» **TASK GOAL**: From the records below, find each line with the string "SimSiam" and copy it.
++++++++
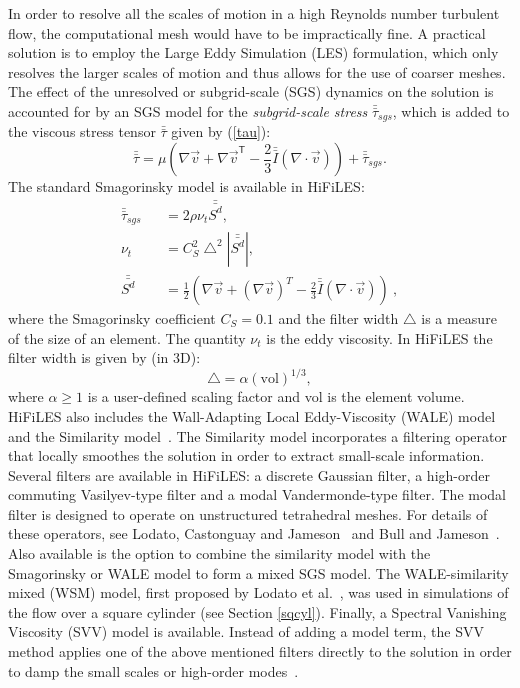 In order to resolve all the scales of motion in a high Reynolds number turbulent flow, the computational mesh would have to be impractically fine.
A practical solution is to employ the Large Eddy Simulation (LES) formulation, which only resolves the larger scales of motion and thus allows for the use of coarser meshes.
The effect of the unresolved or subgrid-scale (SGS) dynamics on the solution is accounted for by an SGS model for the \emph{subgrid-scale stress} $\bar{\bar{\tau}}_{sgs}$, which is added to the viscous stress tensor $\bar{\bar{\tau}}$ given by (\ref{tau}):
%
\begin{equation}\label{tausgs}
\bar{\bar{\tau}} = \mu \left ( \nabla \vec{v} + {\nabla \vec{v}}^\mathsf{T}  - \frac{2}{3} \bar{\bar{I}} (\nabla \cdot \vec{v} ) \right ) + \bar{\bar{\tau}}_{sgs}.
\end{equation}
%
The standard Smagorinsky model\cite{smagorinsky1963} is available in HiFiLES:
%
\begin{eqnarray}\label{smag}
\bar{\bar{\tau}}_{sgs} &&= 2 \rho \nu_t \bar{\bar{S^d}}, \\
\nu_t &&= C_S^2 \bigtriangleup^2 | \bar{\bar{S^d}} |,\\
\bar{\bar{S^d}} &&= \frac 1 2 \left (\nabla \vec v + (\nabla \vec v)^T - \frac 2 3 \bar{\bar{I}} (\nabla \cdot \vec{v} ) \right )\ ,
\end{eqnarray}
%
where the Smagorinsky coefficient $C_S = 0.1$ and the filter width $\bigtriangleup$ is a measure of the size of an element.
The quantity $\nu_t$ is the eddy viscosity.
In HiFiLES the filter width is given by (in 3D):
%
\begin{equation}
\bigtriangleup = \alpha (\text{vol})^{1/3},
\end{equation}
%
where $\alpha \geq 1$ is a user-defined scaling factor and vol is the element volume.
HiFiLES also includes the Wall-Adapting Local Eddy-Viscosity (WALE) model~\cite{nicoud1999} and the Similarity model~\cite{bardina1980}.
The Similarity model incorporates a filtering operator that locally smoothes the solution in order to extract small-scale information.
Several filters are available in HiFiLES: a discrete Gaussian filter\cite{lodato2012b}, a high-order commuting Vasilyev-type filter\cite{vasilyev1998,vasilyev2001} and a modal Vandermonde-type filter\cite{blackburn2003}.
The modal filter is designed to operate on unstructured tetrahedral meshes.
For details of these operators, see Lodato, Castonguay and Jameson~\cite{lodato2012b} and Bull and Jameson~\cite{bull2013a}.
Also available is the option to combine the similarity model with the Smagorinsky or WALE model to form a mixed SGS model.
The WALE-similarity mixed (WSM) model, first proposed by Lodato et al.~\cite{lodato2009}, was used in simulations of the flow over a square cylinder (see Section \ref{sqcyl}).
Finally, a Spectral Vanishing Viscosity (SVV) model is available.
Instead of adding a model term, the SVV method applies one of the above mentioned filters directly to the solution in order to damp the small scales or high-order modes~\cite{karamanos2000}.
++++++++
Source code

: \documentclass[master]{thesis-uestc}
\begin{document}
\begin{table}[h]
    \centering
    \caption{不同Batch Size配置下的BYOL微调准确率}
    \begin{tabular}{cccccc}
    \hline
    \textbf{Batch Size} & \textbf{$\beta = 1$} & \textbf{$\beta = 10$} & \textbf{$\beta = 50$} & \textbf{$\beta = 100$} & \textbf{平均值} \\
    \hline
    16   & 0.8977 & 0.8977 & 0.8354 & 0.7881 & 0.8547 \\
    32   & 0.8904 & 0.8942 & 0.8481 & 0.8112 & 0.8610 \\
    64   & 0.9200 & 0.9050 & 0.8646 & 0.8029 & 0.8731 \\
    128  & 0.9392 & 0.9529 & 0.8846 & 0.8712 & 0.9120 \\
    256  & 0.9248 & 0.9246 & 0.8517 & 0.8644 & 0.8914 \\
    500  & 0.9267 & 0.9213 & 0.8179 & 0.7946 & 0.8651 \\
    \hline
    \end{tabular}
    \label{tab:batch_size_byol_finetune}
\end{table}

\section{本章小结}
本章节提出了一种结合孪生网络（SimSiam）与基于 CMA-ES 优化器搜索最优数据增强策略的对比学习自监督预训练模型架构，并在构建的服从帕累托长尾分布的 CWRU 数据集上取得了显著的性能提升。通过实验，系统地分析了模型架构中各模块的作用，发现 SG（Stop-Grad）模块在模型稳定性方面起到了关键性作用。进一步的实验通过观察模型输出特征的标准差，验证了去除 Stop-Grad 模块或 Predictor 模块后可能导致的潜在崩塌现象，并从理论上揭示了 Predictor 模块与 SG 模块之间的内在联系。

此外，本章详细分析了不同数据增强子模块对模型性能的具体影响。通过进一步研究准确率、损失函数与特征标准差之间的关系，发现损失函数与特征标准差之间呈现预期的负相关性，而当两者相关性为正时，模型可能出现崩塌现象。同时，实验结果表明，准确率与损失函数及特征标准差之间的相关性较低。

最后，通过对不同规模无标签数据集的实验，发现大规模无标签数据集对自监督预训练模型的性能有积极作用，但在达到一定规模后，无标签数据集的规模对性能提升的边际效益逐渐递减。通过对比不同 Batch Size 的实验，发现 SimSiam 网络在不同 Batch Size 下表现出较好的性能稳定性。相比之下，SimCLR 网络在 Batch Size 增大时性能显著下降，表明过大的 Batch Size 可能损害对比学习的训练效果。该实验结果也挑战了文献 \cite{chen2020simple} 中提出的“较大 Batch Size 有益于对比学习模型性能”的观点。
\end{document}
++++++++
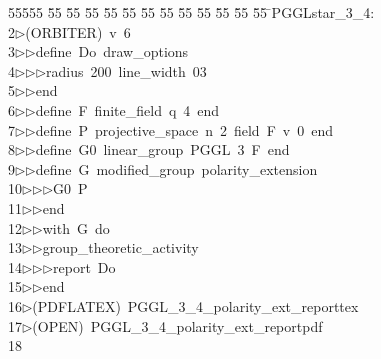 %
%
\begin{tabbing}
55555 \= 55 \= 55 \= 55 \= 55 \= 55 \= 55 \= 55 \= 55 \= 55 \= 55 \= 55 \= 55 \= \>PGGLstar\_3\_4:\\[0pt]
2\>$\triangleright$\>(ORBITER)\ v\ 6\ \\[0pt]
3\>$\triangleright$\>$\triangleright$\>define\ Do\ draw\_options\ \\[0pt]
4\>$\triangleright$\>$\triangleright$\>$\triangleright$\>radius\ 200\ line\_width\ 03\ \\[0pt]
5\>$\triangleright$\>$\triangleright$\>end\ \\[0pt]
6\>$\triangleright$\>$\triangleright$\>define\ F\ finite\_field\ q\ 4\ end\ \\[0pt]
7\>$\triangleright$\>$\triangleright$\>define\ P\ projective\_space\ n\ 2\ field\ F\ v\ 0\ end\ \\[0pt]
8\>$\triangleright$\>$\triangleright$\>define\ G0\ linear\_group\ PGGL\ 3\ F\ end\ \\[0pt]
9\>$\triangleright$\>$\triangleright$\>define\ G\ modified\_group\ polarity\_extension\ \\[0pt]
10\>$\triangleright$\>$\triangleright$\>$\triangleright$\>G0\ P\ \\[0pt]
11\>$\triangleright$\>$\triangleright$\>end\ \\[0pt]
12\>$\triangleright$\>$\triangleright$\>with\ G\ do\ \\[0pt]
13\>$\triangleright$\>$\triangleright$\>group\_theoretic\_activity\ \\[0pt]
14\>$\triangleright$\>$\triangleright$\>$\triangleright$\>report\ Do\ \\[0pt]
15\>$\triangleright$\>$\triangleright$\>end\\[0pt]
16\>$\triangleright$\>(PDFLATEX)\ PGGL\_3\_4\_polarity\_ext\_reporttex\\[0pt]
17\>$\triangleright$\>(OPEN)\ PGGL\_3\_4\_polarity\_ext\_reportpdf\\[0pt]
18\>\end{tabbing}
++++++++
» **EXERCISE RESPONSE**:
本章节提出了一种结合孪生网络（SimSiam）与基于 CMA-ES 优化器搜索最优数据增强策略的对比学习自监督预训练模型架构，并在构建的服从帕累托长尾分布的 CWRU 数据集上取得了显著的性能提升。通过实验，系统地分析了模型架构中各模块的作用，发现 SG（Stop-Grad）模块在模型稳定性方面起到了关键性作用。进一步的实验通过观察模型输出特征的标准差，验证了去除 Stop-Grad 模块或 Predictor 模块后可能导致的潜在崩塌现象，并从理论上揭示了 Predictor 模块与 SG 模块之间的内在联系。
最后，通过对不同规模无标签数据集的实验，发现大规模无标签数据集对自监督预训练模型的性能有积极作用，但在达到一定规模后，无标签数据集的规模对性能提升的边际效益逐渐递减。通过对比不同 Batch Size 的实验，发现 SimSiam 网络在不同 Batch Size 下表现出较好的性能稳定性。相比之下，SimCLR 网络在 Batch Size 增大时性能显著下降，表明过大的 Batch Size 可能损害对比学习的训练效果。该实验结果也挑战了文献 \cite{chen2020simple} 中提出的“较大 Batch Size 有益于对比学习模型性能”的观点。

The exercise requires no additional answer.